- Task objective
What lines in the listing below hold the string "logo"? Please copy them out.
:::::
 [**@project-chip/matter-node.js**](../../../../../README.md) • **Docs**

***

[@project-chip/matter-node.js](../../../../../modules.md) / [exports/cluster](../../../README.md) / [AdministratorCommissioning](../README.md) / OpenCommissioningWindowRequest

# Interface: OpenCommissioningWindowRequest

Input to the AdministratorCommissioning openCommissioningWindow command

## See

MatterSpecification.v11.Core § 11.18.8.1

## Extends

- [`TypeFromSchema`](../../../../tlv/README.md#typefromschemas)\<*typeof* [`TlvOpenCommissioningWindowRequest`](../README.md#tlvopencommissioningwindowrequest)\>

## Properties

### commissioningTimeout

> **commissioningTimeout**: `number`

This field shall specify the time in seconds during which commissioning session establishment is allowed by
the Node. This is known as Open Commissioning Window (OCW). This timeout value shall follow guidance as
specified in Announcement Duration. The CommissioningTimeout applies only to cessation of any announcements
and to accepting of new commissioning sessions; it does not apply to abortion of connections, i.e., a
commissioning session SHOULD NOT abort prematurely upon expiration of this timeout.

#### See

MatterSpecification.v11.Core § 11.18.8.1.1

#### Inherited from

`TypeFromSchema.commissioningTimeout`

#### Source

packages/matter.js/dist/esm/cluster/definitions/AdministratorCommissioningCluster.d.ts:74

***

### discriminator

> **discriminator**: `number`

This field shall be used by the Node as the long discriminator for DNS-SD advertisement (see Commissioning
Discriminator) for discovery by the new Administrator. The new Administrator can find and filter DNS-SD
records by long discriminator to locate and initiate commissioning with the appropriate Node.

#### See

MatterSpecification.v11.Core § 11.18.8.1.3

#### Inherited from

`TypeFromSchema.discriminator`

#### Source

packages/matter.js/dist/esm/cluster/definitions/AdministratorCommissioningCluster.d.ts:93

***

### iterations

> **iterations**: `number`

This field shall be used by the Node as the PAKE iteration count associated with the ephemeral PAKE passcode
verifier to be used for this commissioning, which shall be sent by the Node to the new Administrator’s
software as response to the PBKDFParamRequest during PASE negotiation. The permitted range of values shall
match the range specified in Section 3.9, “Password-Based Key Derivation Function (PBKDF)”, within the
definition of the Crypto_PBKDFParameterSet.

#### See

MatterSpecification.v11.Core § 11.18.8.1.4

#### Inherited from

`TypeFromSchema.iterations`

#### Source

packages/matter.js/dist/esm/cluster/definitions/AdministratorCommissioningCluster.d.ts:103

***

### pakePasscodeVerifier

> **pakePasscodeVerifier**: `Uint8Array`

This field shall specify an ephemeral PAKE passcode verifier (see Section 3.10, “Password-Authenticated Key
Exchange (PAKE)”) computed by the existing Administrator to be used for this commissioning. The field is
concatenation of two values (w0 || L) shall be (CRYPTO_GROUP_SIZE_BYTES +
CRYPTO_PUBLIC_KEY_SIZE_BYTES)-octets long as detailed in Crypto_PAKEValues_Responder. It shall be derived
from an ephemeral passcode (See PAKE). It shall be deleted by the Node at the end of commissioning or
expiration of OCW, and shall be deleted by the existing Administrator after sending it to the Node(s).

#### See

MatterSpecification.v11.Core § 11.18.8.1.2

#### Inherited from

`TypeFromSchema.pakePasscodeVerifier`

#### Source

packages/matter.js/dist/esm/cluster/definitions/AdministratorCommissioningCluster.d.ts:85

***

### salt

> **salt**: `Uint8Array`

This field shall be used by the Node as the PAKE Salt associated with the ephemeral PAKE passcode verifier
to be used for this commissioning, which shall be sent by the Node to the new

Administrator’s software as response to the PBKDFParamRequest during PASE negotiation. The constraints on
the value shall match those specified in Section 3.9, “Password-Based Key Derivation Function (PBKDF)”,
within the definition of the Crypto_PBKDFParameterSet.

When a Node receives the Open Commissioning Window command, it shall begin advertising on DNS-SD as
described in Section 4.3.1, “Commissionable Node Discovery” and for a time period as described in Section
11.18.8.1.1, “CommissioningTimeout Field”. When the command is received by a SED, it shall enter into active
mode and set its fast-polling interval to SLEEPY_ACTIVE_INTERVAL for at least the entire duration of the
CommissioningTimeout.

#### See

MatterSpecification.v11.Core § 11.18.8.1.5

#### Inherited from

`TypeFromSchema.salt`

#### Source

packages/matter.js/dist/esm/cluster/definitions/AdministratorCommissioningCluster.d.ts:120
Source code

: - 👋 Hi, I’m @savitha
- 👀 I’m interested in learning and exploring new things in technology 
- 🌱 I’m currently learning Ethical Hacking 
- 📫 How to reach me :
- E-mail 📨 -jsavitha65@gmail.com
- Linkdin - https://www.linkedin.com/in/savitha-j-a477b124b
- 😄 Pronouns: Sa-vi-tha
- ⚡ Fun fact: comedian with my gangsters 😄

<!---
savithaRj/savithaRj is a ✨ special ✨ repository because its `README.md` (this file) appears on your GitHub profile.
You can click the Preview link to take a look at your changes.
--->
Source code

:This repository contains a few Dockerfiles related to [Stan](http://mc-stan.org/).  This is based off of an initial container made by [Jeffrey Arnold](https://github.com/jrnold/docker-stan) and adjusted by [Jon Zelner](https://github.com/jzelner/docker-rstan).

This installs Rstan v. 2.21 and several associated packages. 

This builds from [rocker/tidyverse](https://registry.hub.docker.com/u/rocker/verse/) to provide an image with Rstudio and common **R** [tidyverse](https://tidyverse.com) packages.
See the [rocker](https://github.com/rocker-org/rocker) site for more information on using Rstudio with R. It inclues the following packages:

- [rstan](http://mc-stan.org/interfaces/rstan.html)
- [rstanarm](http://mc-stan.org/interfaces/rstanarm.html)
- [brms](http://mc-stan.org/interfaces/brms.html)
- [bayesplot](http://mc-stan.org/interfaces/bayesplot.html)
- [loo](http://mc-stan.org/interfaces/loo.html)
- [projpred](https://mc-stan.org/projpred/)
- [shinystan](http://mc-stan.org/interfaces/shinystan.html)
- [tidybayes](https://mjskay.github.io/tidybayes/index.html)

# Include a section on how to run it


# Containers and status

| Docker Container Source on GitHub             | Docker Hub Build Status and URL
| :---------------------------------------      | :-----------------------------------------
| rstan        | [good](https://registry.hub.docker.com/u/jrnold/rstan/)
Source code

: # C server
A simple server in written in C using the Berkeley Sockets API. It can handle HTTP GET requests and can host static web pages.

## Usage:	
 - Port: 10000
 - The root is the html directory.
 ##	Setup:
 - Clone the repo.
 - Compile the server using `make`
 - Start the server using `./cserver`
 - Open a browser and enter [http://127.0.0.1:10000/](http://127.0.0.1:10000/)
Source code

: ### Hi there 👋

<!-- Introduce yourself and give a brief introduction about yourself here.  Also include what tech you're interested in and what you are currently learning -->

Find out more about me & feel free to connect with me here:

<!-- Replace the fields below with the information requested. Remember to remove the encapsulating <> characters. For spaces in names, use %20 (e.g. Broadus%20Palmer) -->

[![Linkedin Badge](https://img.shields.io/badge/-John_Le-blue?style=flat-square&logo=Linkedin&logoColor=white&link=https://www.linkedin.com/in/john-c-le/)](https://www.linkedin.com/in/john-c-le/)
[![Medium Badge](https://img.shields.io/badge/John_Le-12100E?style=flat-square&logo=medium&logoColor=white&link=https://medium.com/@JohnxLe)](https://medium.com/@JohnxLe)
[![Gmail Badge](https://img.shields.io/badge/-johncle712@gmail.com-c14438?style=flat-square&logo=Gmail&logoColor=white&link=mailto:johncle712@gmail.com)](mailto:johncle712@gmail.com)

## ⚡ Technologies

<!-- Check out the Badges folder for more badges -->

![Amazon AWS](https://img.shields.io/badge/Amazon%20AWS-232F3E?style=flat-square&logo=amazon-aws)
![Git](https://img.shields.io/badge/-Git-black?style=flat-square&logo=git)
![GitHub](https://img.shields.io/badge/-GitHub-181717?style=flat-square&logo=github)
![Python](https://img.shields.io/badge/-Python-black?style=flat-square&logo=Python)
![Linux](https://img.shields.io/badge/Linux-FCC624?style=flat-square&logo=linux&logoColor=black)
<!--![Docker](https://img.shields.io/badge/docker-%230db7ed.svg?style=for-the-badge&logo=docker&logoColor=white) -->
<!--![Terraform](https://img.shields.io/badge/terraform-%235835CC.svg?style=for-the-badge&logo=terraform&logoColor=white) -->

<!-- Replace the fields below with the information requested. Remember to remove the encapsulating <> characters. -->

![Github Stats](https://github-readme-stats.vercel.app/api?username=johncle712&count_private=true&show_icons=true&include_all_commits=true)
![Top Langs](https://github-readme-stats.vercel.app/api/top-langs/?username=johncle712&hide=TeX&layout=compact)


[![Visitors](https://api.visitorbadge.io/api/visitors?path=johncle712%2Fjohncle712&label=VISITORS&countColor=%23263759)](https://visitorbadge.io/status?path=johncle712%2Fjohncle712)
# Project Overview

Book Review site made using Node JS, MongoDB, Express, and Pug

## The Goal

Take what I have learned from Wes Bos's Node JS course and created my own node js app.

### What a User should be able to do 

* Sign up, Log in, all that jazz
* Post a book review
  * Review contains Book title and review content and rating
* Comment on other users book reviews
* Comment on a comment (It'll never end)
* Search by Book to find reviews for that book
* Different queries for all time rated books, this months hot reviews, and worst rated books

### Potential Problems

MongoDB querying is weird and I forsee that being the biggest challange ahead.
:::::
- Completed exercise
[![Linkedin Badge](https://img.shields.io/badge/-John_Le-blue?style=flat-square&logo=Linkedin&logoColor=white&link=https://www.linkedin.com/in/john-c-le/)](https://www.linkedin.com/in/john-c-le/)
[![Medium Badge](https://img.shields.io/badge/John_Le-12100E?style=flat-square&logo=medium&logoColor=white&link=https://medium.com/@JohnxLe)](https://medium.com/@JohnxLe)
[![Gmail Badge](https://img.shields.io/badge/-johncle712@gmail.com-c14438?style=flat-square&logo=Gmail&logoColor=white&link=mailto:johncle712@gmail.com)](mailto:johncle712@gmail.com)
![Amazon AWS](https://img.shields.io/badge/Amazon%20AWS-232F3E?style=flat-square&logo=amazon-aws)
![Git](https://img.shields.io/badge/-Git-black?style=flat-square&logo=git)
![GitHub](https://img.shields.io/badge/-GitHub-181717?style=flat-square&logo=github)
![Python](https://img.shields.io/badge/-Python-black?style=flat-square&logo=Python)
![Linux](https://img.shields.io/badge/Linux-FCC624?style=flat-square&logo=linux&logoColor=black)
<!--![Docker](https://img.shields.io/badge/docker-%230db7ed.svg?style=for-the-badge&logo=docker&logoColor=white) -->
<!--![Terraform](https://img.shields.io/badge/terraform-%235835CC.svg?style=for-the-badge&logo=terraform&logoColor=white) -->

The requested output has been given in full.